I graduated with my Master of Social Work (MSW) from NYU in 1993, and then I started with NYCHA in ‘94 as a Social Worker in Manhattan, covering Manhattan South. And then – I think it was around ’96 – my supervisor retired, and they put in a different supervisor there, but they also needed another supervisor for what was then called the Senior Resident Advisor program, which no longer exists. In that program, we had an individual worker assigned to each senior building, and I would go visit everyone, at every site, every week. I covered nine sites.

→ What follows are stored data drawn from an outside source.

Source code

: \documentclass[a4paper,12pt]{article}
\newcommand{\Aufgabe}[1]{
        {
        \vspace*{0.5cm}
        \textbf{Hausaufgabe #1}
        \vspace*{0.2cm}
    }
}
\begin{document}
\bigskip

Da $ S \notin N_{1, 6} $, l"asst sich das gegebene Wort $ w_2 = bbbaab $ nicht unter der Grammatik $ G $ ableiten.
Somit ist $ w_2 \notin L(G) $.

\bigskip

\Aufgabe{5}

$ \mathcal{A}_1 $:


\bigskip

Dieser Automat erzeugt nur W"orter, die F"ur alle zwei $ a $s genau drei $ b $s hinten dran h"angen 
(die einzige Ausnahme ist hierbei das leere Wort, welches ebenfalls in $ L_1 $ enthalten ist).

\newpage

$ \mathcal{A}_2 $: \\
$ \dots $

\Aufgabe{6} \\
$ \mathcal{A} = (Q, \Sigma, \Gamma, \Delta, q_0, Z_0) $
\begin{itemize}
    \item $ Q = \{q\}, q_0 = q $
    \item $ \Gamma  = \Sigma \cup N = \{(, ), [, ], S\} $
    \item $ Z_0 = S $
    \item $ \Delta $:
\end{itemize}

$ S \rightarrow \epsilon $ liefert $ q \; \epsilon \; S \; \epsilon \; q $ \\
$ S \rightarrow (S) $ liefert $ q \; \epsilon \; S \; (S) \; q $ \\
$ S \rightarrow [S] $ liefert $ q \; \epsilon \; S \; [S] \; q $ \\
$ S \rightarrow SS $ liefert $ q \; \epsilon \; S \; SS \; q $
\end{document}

What is a senior building?

NYCHA has general population buildings, and then it has senior citizen buildings as well. Anyone age 62 or over is eligible to apply for a transfer to a senior citizen building. Back then, we had a program in which a NYCHA caseworker – it was usually a Community Associate – would have a regular eight-hour schedule five days a week, but they also lived onsite in the building they served, in an apartment for which they didn’t have to pay rent. They were basically on call all the time, which was the tradeoff for living there rent-free.

Did you participate in that program?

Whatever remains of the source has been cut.